Repository: kudu
Updated Branches:
refs/heads/master 0c3f82db1 -> b2fc399f6
[catalog manager] fixed deadlock on catalog shutdown
Fixed deadlock on system catalog manager shutdown in case of
multi-master Kudu cluster. Prior to the fix, the leader master often
hung in its 'elected-as-a-leader' callback while trying to write into
the system table. It was awaiting for completion of the system table
operations, but those were retried indefinitely since the system catalog
table's Raft quorum was not available (other masters were shutdown).
Prior to the fix, the deadlock happened pretty often while running
the master_MasterReplicationTest.TestCycleThroughAllMasters scenario in
master_replication-itest (DEBUG build). This bug manifested itself
in other tests where multi-master Kudu mini-cluster is used. After the
fix, the success rate became 1024 of 1024.
The mechanics behind the deadlock are as follows:
* The majority of the system table's peers go down
(e.g. all non-leader masters shut down).
* The ElectedAsLeaderCb task issues an operation to the system table
(e.g. write newly generated TSK).
* The code below calls Shutdown() on the leader election pool. That
call does not return because the underlying Raft indefinitely
retries to get the response for the submitted operations.
The problem manifested itself the following way: after outputting
something like:
I0224 18:25:16.760793 1964126208 raft_consensus.cc:1569] T
00000000000000000000000000000000 P bd5cf976e19f4843b81cd02f14c6c87a
[term 1 FOLLOWER]: Raft consensus shutting down.
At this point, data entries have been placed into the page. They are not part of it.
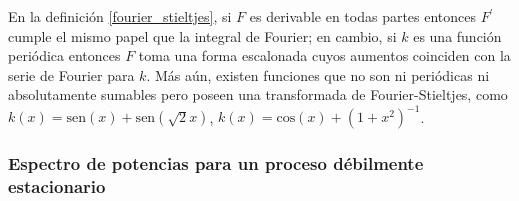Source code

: \documentclass[12pt,a4paper]{mitthesis}
\newtheorem{thrm}{Teorema}
\newcommand{\R}{\mathbb{R}}
\newcommand{\prima}{^{\prime}}
\newcommand{\COS}[1]{\mathrm{cos}\left( #1 \right)}
\newcommand{\SEN}[1]{\mathrm{sen}\left( #1 \right)}
\begin{document}
En la definici\'on \ref{fourier_stieltjes}, si $F$ es derivable en todas partes entonces $F\prima$ 
cumple el mismo papel que la integral de Fourier; en cambio, si $k$ es una funci\'on peri\'odica 
entonces $F$ toma una forma escalonada cuyos aumentos coinciden con la serie de Fourier para $k$. 
M\'as a\'un, existen funciones que no son ni peri\'odicas ni absolutamente sumables pero poseen 
una transformada de Fourier-Stieltjes, como $k(x)=\SEN{x}+\SEN{\sqrt{2}x}$, 
$k(x)=\COS{x} + (1+x^{2})^{-1}$.

\subsubsection{Espectro de potencias para un proceso d\'ebilmente estacionario}
\end{document}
I0224 18:25:16.760815 1964126208 raft_consensus.cc:1585] T
00000000000000000000000000000000 P bd5cf976e19f4843b81cd02f14c6c87a
[term 1 FOLLOWER]: Raft consensus is shut down!
I0224 18:25:16.773479 1964126208 master.cc:214] [email protected]:11011
shutdown complete.
I0224 18:25:16.774673 1964126208 master.cc:210] [email protected]:11012
shutting down...
the test continued to run indefinitely, spitting messages like:
W0224 18:25:21.246805 62234624 consensus_peers.cc:357] T
00000000000000000000000000000000 P 51eb32e67c014327b965ae3e6f4993e1 ->
Peer 14cb97657cb4407fab1ce3e097d7a71b (127.0.0.1:11010): Couldn't send
request to peer 14cb97657cb4407fab1ce3e097d7a71b for tablet
00000000000000000000000000000000. Status: Network error: Client
connection negotiation failed: client connection to 127.0.0.1:11010:
connect: Connection refused (error 61). Retrying in the next heartbeat
period. Already tried 14 times.
Change-Id: I10ad66fe33d4696adf2a02a09e2790afa8869583
Reviewed-on: http://gerrit.cloudera.org:8080/6134
Tested-by: Kudu Jenkins
Reviewed-by: Mike Percy <[email protected]>
Reviewed-by: David Ribeiro Alves <[email protected]>
Project: http://git-wip-us.apache.org/repos/asf/kudu/repo
Commit: http://git-wip-us.apache.org/repos/asf/kudu/commit/b2fc399f
Tree: http://git-wip-us.apache.org/repos/asf/kudu/tree/b2fc399f
Diff: http://git-wip-us.apache.org/repos/asf/kudu/diff/b2fc399f
Branch: refs/heads/master
Commit: b2fc399f65411c537194aee68018178938bab855
Parents: 0c3f82d
Author: Alexey Serbin <[email protected]>
Authored: Fri Feb 24 18:20:18 2017 -0800
Committer: Alexey Serbin <[email protected]>
Committed: Tue Feb 28 01:43:09 2017 +0000
----------------------------------------------------------------------
src/kudu/master/catalog_manager.cc | 44 +++++++++++++++++++++++++--------
1 file changed, 34 insertions(+), 10 deletions(-)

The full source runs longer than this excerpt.